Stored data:
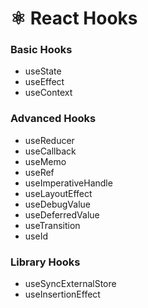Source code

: # ⚛️ React Hooks

### Basic Hooks

* useState
* useEffect
* useContext

### Advanced Hooks

* useReducer
* useCallback
* useMemo
* useRef
* useImperativeHandle
* useLayoutEffect
* useDebugValue
* useDeferredValue
* useTransition
* useId

### Library Hooks

* useSyncExternalStore
* useInsertionEffect
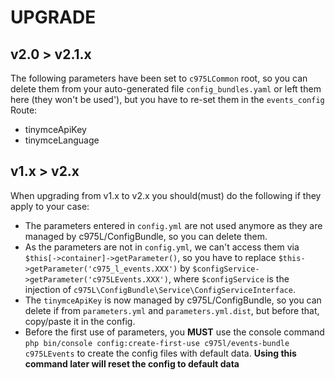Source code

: # UPGRADE

v2.0 > v2.1.x
-------------
The following parameters have been set to `c975LCommon` root, so you can delete them from your auto-generated file `config_bundles.yaml` or left them here (they won't be used'), but you have to re-set them in the `events_config` Route:
- tinymceApiKey
- tinymceLanguage

v1.x > v2.x
-----------
When upgrading from v1.x to v2.x you should(must) do the following if they apply to your case:

- The parameters entered in `config.yml` are not used anymore as they are managed by c975L/ConfigBundle, so you can delete them.
- As the parameters are not in `config.yml`, we can't access them via `$this[->container]->getParameter()`, so you have to replace `$this->getParameter('c975_l_events.XXX')` by `$configService->getParameter('c975LEvents.XXX')`, where `$configService` is the injection of `c975L\ConfigBundle\Service\ConfigServiceInterface`.
- The `tinymceApiKey` is now managed by c975L/ConfigBundle, so you can delete if from `parameters.yml` and `parameters.yml.dist`, but before that, copy/paste it in the config.
- Before the first use of parameters, you **MUST** use the console command `php bin/console config:create-first-use c975l/events-bundle c975LEvents` to create the config files with default data. **Using this command later will reset the config to default data**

[Aim of the exercise] Start at the line containing "The following parameters". Repeat it and each line after it, word for word, to the end of the records.

[Completed exercise]
The following parameters have been set to `c975LCommon` root, so you can delete them from your auto-generated file `config_bundles.yaml` or left them here (they won't be used'), but you have to re-set them in the `events_config` Route:
- tinymceApiKey
- tinymceLanguage

v1.x > v2.x
-----------
When upgrading from v1.x to v2.x you should(must) do the following if they apply to your case:

- The parameters entered in `config.yml` are not used anymore as they are managed by c975L/ConfigBundle, so you can delete them.
- As the parameters are not in `config.yml`, we can't access them via `$this[->container]->getParameter()`, so you have to replace `$this->getParameter('c975_l_events.XXX')` by `$configService->getParameter('c975LEvents.XXX')`, where `$configService` is the injection of `c975L\ConfigBundle\Service\ConfigServiceInterface`.
- The `tinymceApiKey` is now managed by c975L/ConfigBundle, so you can delete if from `parameters.yml` and `parameters.yml.dist`, but before that, copy/paste it in the config.
- Before the first use of parameters, you **MUST** use the console command `php bin/console config:create-first-use c975l/events-bundle c975LEvents` to create the config files with default data. **Using this command later will reset the config to default data**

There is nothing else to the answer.